He remembers DeMar and his shrug, the way he'd balanced risk and reward and decided the scales all tipped in one's favour, and can't imagine ever feeling that sanguine.

But then he thinks about Russ, the strength in his hands, his thighs, the softness of his mouth; the way he rolled his eyes at Kevin's dumb jokes, his frown in the mirror as he fixed up his outfit just so, even though he wasn't planning to be seen leaving ("gotta keep it fresh, okay, this is a matter of principle") - and he can't imagine giving that up completely either. 

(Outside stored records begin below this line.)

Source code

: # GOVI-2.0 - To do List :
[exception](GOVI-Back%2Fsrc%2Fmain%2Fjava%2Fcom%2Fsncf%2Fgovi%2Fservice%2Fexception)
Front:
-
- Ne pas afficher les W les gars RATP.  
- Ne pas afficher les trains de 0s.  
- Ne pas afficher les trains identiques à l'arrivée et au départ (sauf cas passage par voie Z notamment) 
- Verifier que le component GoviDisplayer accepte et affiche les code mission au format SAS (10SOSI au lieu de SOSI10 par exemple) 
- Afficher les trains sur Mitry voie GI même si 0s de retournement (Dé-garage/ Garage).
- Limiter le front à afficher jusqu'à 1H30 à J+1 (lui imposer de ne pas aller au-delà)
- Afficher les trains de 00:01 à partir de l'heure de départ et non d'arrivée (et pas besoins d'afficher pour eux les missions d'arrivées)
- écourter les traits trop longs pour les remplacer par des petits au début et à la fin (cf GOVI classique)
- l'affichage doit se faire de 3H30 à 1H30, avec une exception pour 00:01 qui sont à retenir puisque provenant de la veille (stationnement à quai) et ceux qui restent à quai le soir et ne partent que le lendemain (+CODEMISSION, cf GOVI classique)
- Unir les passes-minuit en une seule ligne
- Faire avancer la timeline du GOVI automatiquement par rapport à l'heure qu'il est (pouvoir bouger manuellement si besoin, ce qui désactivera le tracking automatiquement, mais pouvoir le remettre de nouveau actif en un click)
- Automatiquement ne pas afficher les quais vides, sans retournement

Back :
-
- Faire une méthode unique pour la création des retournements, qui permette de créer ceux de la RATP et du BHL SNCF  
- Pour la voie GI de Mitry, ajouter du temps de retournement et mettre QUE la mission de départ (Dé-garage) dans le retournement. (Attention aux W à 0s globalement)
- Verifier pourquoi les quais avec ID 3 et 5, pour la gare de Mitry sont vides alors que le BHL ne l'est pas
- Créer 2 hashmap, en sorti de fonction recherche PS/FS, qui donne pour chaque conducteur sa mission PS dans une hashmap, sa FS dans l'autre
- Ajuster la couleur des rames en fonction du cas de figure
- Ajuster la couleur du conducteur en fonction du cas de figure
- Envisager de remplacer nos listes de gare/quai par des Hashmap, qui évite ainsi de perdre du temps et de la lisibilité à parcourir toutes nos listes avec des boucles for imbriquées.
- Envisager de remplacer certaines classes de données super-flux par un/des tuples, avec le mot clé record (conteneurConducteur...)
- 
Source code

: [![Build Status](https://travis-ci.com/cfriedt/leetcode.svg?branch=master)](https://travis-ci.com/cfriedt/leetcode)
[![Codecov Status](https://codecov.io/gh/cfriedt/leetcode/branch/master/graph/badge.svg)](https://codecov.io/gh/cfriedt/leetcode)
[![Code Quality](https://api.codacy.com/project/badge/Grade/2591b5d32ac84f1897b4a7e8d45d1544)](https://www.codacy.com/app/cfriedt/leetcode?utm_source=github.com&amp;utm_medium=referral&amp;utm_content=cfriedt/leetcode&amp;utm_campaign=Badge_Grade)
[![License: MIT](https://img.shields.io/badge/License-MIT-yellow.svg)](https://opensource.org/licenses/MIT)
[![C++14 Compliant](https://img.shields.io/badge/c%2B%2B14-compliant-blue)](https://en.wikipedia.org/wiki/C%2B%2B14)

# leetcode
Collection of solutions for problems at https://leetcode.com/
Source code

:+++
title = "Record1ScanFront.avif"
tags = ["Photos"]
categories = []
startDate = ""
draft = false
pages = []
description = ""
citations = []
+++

He'll just have to be more careful. 

 

FEBRUARY 2017 - NEW ORLEANS - ALL STAR WEEKEND

For the first time since the 2016 playoffs, Kevin and Russ are in the same locker room, the same unis, the same side. At the first Western Conference team practice, there's a little short, still moment when everyone waits to see how they react when they meet each other on the practice court.

Ignoring the tension, Russ just walks right over, daps him up, and says, "Bet I can still beat you one on one." 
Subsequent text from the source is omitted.